Les critiques à l’encontre des Actes, du choix de la Ville d’accueil, de la production TV et d’autres sujets furent nombreuses et sévères mais les résultats ont prouvé que la 32e America’s Cup a constitué un tournant positif dans l’histoire de l’événement.
À mesure que je prenais conscience des aspects fascinants de l’America’s Cup, j’en réalisais également ses faiblesses. En raison du format incertain de l’épreuve, l’avenir des équipes – et de toute la communauté de l’America’s Cup – s’arrêtait à l’édition suivante. La durée de vie d’une équipe était donc limitée à un seul cycle et l’ensemble de l’événement devait être rebâti tous les trois ou cinq ans, ce qui entraînait des dépenses considérables et rendait difficile l’engagement des sponsors sur le long terme.
Pour la 33e édition, l’idée était de donner aux organisateurs les moyens de développer d’autres innovations sans interruption inutile. Créer la nouvelle classe AC90 avec la règle du bateau unique sur un cycle de deux ans était une mesure très importante pour la réduction des coûts. Cela permettait en outre de susciter davantage d’intérêt pour l’événement, et en utilisant les infrastructures déjà présentes à Valencia, nous avions la plate-forme idéale pour maintenir l’élan. L’épreuve avait ainsi l’occasion de prospérer et de générer des revenus encore plus importants que les organisateurs auraient pu partager avec les équipes.

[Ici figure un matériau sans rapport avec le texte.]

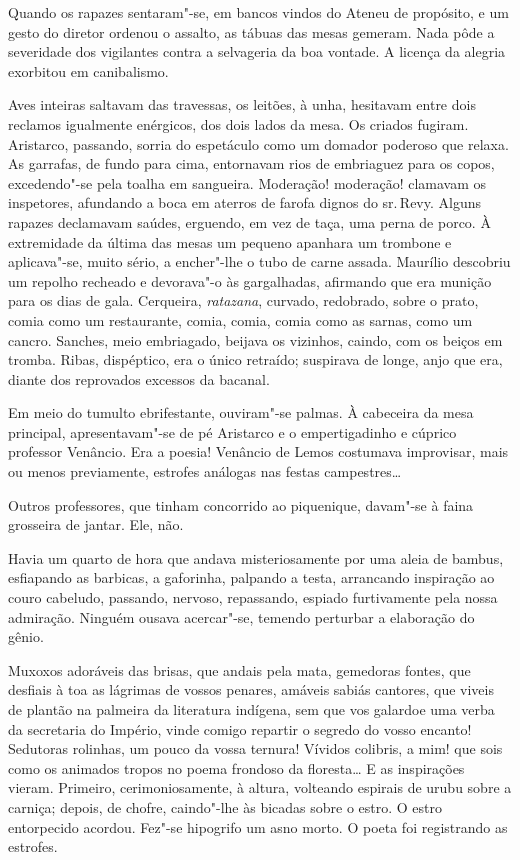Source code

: Quando os rapazes sentaram"-se, em bancos vindos do Ateneu
de propósito, e um gesto do diretor ordenou o assalto, as tábuas das
mesas gemeram. Nada pôde a severidade dos vigilantes contra a
selvageria da boa vontade. A licença da alegria exorbitou em
canibalismo. 

Aves inteiras saltavam das travessas, os leitões, à unha,
hesitavam entre dois reclamos igualmente enérgicos, dos dois lados da
mesa. Os criados fugiram. Aristarco, passando, sorria do espetáculo
como um domador poderoso que relaxa. As garrafas, de fundo para cima,
entornavam rios de embriaguez para os copos, excedendo"-se pela toalha
em sangueira. Moderação! moderação! clamavam os inspetores, afundando a
boca em aterros de farofa dignos do sr.\,Revy. Alguns rapazes declamavam
saúdes, erguendo, em vez de taça, uma perna de porco. À extremidade da
última das mesas um pequeno apanhara um trombone e aplicava"-se, muito
sério, a encher"-lhe o tubo de carne assada. Maurílio descobriu um
repolho recheado e devorava"-o às gargalhadas, afirmando que era
munição para os dias de gala. Cerqueira, \textit{ratazana}, curvado, redobrado,
sobre o prato, comia como um restaurante, comia, comia, comia como as
sarnas, como um cancro. Sanches, meio embriagado, beijava os vizinhos,
caindo, com os beiços em tromba. Ribas, dispéptico, era o único
retraído; suspirava de longe, anjo que era, diante dos reprovados
excessos da bacanal. 

Em meio do tumulto ebrifestante, ouviram"-se
palmas. À cabeceira da mesa principal, apresentavam"-se de pé Aristarco e
o empertigadinho e cúprico professor Venâncio. Era a poesia! Venâncio
de Lemos costumava improvisar, mais ou menos previamente, estrofes
análogas nas festas campestres\ldots{} 

Outros professores, que tinham concorrido ao piquenique, 
davam"-se à faina grosseira de jantar. Ele, não. 

Havia um quarto de hora que andava misteriosamente por uma aleia
de bambus, esfiapando as barbicas, a gaforinha, palpando a testa,
arrancando inspiração ao couro cabeludo, passando, nervoso, repassando,
espiado furtivamente pela nossa admiração. Ninguém ousava acercar"-se,
temendo perturbar a elaboração do gênio. 

Muxoxos adoráveis das brisas,
que andais pela mata, gemedoras fontes, que desfiais à toa as lágrimas
de vossos penares, amáveis sabiás cantores, que viveis de plantão na
palmeira da literatura indígena, sem que vos galardoe uma verba da
secretaria do Império, vinde comigo repartir o segredo do vosso
encanto! Sedutoras rolinhas, um pouco da vossa ternura! Vívidos
colibris, a mim! que sois como os animados tropos no poema frondoso da
floresta\ldots{} E as inspirações vieram. Primeiro, cerimoniosamente, à
altura, volteando espirais de urubu sobre a carniça; depois, de chofre,
caindo"-lhe às bicadas sobre o estro. O estro entorpecido acordou.
Fez"-se hipogrifo um asno morto. O poeta foi registrando as estrofes.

Les récents événements à la Cour de New York et la décision du Juge contre la validité du CNEV parce que ce dernier n’avait pas organisé de régate au bon moment, ont révélé le talon d’Achille de l’épreuve qui risque d’être perturbée par des actions individuelles. Une fois de plus, comme en 2003, notre projet a été critiqué par toutes les personnes réticentes au changement. Je m’en tiens à l’un des principes fondamentaux de la Coupe : le Trustee (administrateur), avec le Defender, a pour responsabilité le contrôle de l’événement et la mise en oeuvre des modifications nécessaires à sa prospérité.

En réfléchissant à l’avenir de l’événement et en étudiant les règles de la Coupe, j’ai pu observé que le Deed of Gift n’encourageait pas la parité pour les équipes et ne permettait pas un avenir durable pour l’épreuve.

En octobre dernier, je me suis rendu à New York pour entamer un dialogue avec le New York Yacht Club afin d’examiner s’il serait possible d’adapter un peu plus l’événement au paysage sportif d’aujourd’hui. Après tout, le Deed of Gift a été rédigé au NYYC il y a plus de 150 ans et ne pouvait pas anticiper les changements que le monde a subis depuis. Je ne m’attendais pas à des discussions très promptes mais je fus ravi de voir Charles Townsend, Président du NYYC et George W. Carmany III, Président du Comité de l’America’s Cup au NYYC, exprimer les mêmes impressions.

Je pense qu’il est juste de dire que la 33e America’s Cup a joué de malchance et je tiens vraiment à trouver une issue. La solution la plus rapide pour atteindre cet objectif serait pour le Golden Gate Yacht Club et la Société Nautique de Genève de travailler avec le New York Yacht Club sur la révision du Deed of Gift afin de l’adapter à notre époque, sans perdre ce qui fait de l’America’s Cup un événement unique. Je suis prêt pour cela à faire des compromis sur certains droits du Defender.

Je soulève ainsi les questions suivantes :
– Le Defender doit-il automatiquement être qualifié pour l’America’s Cup Match ou est-ce que toutes les équipes doivent partir sur un pied d’égalité ?
– La ville d’accueil et les règlements ne devraient-ils pas être annoncés plusieurs cycles à l’avance afin d’établir un calendrier et de faciliter les financements ?
– L’organisation de la Coupe ne devrait-elle pas être assurée en permanence par des entités représentant d’anciens et d’actuels trustees ainsi que des équipes participantes ?

Le week-end dernier, j’ai longuement discuté avec Larry Ellison pour lui exposer notre projet et j’étais ravi de constater qu’il soutenait le principe même de ces changements.

J’ai ainsi l’intention de travailler pour une America’s Cup modernisée qui se tiendra à Valencia avec la certitude de ne pouvoir être perturbée par des recours individuels au détriment des personnes qui ont la volonté et la possibilité de participer.

Si cette révision des documents fondamentaux de l’America’s Cup s’avère impossible à réaliser, nous accepterons le défi du GGYC selon le Deed of Gift."